LAS VEGAS, Nev. (FOX5) – Community members are coming together to ensure workers understand their rights as an extreme heat warning in Southern Nevada continues.
Wednesday night a Nevada Environmental Justice Coalition hosted an informational meeting for “heat week” with the goal of educating workers on new protections they’re entitled to. They were also working to strategize what more can be done to protect everyone.
“We’re always exposed to the heat. We would go step outside, go from cold to hot and that’s a shock on the body. Anytime you get a shock like that, you get dizzy, you might fall out, collapse, stuff like that,” explained Tollis Hill, a former casino security guard for 15 years.
“In the garages, out in front of the hotel… we’re actually out there like 120 degrees plus,” Hill recounted.
Hill says heat exhaustion seemed to just be part of the job.
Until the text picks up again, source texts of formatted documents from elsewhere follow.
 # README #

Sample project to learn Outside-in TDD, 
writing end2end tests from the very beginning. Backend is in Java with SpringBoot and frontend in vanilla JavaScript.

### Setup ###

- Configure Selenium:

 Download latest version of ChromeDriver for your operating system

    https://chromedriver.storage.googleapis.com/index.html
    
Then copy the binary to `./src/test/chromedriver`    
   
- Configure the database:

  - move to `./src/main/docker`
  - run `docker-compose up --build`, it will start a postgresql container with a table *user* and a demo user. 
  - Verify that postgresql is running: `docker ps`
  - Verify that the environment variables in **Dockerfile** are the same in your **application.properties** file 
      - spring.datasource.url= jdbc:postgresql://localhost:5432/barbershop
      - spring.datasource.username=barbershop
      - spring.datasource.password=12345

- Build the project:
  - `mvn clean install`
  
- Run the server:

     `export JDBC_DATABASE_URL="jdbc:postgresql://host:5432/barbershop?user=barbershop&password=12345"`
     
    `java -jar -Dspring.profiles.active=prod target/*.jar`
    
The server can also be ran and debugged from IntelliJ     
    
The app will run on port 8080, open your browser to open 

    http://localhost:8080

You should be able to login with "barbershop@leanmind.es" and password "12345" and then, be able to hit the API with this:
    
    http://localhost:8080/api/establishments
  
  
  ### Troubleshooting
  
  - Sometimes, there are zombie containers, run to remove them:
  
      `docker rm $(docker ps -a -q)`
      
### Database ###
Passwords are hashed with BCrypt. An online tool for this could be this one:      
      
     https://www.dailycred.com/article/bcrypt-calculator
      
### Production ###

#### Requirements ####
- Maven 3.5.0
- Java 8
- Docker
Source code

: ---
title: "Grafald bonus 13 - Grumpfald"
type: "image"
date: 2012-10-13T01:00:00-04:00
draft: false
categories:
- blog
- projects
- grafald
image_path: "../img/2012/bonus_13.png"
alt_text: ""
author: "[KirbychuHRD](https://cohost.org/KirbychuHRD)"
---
“We didn’t have the protections that we needed where we were going inside to have water, being able to carry like something simple like CamelBak, so that way we could have water because that was against our regulation,” Hill revealed.
This summer, new Nevada OSHA regulations guarantee workers more protections that even before from extreme heat. Businesses with more than 10 employees are required to perform a job hazard analysis and if there’s danger of heat illness, provide water and breaks when an employee shows signs of sickness and have a way to cool them down.
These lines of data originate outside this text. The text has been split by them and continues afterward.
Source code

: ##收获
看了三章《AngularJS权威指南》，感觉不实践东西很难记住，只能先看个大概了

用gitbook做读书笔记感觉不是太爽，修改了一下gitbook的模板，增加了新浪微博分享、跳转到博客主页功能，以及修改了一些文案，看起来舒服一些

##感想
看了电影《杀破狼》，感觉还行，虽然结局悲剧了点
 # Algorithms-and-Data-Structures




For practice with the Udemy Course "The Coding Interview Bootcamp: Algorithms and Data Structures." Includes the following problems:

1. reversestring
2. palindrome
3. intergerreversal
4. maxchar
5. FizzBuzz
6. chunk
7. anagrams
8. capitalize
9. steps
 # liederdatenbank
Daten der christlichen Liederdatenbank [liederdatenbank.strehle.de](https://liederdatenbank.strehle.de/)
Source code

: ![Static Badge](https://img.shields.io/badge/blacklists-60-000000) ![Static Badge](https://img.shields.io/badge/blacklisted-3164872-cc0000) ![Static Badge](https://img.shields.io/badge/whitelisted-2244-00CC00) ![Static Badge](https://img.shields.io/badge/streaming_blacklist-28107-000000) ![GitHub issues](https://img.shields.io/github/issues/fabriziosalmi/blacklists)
“Extreme heat is a silent killer that does not impact all of us equally,” contended Jackie Spicer, Coalition Coordinator with the Nevada Environmental Justice Coalition.
“Nevada has two of the fastest warming cities in the country: Reno being #1, Las Vegas being #2,” reported Cinthia Moore, Assemblymember, District 11.
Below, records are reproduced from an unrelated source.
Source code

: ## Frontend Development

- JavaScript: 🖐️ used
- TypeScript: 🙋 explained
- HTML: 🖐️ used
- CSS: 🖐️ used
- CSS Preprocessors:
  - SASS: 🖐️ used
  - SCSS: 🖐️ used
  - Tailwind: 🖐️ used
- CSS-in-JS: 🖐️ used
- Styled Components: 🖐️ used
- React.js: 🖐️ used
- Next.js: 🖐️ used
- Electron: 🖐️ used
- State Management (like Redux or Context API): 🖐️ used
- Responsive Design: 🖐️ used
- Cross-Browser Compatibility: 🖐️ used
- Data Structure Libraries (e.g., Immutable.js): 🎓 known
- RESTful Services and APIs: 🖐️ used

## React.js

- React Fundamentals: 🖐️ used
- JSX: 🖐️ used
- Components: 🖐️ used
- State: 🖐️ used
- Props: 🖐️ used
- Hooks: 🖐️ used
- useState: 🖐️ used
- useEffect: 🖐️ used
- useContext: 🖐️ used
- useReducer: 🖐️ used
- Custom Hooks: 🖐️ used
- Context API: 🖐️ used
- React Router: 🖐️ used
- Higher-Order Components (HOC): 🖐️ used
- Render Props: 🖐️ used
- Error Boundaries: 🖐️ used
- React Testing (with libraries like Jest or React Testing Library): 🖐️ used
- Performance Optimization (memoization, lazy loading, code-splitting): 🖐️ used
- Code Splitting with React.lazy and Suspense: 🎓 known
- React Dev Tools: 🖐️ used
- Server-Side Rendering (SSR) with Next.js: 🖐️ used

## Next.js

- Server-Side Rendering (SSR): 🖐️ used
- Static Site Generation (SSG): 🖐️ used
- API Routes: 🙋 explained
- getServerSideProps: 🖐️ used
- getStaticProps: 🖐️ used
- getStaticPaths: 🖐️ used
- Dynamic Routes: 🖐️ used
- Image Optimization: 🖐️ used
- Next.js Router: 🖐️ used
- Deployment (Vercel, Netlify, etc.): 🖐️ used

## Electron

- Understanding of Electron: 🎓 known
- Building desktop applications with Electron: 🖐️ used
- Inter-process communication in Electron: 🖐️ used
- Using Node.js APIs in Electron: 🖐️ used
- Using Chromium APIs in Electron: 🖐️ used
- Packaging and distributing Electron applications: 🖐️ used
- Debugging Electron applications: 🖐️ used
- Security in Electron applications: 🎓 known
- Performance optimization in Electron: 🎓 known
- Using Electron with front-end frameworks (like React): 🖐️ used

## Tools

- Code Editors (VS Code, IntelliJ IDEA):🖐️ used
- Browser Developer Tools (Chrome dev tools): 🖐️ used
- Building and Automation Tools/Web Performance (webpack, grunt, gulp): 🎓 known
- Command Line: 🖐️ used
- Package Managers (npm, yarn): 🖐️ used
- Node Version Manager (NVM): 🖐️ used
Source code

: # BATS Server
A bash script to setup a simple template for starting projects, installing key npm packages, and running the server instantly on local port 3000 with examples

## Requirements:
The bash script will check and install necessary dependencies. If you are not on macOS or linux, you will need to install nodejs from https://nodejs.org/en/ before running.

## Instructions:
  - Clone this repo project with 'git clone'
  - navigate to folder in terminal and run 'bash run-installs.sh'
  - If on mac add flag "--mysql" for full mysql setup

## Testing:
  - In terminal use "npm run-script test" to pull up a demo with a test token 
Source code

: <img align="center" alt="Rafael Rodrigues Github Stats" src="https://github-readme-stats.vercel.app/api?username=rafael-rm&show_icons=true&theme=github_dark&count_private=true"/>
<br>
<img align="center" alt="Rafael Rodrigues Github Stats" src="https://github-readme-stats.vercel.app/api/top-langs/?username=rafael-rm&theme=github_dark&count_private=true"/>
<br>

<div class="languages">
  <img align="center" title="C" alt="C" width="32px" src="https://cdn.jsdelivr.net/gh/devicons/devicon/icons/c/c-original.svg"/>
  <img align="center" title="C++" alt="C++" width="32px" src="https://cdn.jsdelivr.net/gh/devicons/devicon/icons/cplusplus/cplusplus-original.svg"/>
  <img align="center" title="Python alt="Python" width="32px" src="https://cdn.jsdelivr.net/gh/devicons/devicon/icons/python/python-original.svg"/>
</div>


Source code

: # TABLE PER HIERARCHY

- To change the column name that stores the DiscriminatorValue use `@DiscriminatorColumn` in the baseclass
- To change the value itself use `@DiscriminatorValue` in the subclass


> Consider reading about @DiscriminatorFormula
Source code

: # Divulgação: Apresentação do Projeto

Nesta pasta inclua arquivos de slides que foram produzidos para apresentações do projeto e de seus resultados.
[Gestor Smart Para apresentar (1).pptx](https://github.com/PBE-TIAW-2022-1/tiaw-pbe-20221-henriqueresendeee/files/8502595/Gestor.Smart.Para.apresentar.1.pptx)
This legislative session, state lawmakers also approved a new law mandating Nevada employers protect employees from wildfire smoke. Another law mandating Clark and Washoe Counties come up with master plans to mitigate the impact of extreme heat on its most vulnerable residents like Mary Wagner’s son whose suffers from asthma.
“Every time that heat gets worse, that means that his conditions get worse. So as a mother, I am very worried about what the future looks like for him,” shared Wagner.
Wagner told FOX5 sometimes she has to make the choice of whether to buy her son his inhaler or pay the electric bill to keep the air conditioning on.
As for workers, Nevada is one of the only states that has state level OSHA standards for extreme heat protections’. Though we live in the desert, heat is deadly and needs to be taken seriously.
More than 500 people died in Clark County from heat-related illnesses last year alone. Each year, extreme heat claims more lives in the US than hurricanes, tornadoes and earthquakes combined.